• Extracted data:
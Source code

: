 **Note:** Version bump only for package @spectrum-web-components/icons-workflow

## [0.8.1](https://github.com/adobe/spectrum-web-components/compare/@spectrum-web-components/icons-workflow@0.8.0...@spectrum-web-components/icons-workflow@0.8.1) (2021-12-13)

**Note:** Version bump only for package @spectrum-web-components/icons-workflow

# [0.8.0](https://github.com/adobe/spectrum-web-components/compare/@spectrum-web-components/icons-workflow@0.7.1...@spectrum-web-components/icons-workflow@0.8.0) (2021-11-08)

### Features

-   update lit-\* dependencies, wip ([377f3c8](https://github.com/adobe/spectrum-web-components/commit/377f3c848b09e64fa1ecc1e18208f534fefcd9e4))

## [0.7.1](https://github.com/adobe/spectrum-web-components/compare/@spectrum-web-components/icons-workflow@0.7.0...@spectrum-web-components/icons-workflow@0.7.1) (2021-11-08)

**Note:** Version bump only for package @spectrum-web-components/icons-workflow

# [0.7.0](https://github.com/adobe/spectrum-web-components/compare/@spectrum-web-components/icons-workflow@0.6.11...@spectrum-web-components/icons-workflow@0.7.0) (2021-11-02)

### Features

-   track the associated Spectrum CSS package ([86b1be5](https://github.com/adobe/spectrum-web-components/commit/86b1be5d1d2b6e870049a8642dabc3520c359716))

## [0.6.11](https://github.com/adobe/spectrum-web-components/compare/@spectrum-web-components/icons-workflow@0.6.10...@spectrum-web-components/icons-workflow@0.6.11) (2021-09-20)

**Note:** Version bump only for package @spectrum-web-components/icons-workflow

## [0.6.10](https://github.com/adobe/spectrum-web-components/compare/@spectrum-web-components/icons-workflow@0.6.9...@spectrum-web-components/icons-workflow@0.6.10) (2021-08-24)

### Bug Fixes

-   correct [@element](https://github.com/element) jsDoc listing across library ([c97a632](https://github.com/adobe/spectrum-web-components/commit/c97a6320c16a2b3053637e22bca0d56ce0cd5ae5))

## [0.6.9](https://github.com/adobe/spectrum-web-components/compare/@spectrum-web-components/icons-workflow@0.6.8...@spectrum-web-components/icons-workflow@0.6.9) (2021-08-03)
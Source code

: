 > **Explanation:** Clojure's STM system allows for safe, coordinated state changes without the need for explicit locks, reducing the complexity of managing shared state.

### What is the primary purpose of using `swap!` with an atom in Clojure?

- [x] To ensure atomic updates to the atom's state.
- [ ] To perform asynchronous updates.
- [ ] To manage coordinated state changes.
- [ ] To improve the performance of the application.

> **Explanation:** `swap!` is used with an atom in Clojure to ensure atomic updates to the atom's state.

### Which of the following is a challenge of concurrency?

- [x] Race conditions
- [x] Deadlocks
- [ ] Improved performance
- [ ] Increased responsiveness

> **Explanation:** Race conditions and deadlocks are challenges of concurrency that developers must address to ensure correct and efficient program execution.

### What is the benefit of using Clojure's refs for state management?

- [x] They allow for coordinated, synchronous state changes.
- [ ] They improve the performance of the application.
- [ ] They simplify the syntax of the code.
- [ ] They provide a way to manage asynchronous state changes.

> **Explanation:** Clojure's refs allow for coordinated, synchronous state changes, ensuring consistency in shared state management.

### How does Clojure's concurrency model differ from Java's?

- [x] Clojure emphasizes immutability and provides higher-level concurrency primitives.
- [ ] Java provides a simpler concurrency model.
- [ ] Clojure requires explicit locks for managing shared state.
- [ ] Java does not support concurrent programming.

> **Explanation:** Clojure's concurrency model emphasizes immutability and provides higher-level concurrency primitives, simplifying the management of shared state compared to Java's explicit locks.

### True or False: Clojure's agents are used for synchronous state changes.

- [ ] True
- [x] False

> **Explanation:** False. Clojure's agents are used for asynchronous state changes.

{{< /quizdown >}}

• What is expected:
From the entries above, copy each line holding "atomic".

• Reply:
- [x] To ensure atomic updates to the atom's state.
> **Explanation:** `swap!` is used with an atom in Clojure to ensure atomic updates to the atom's state.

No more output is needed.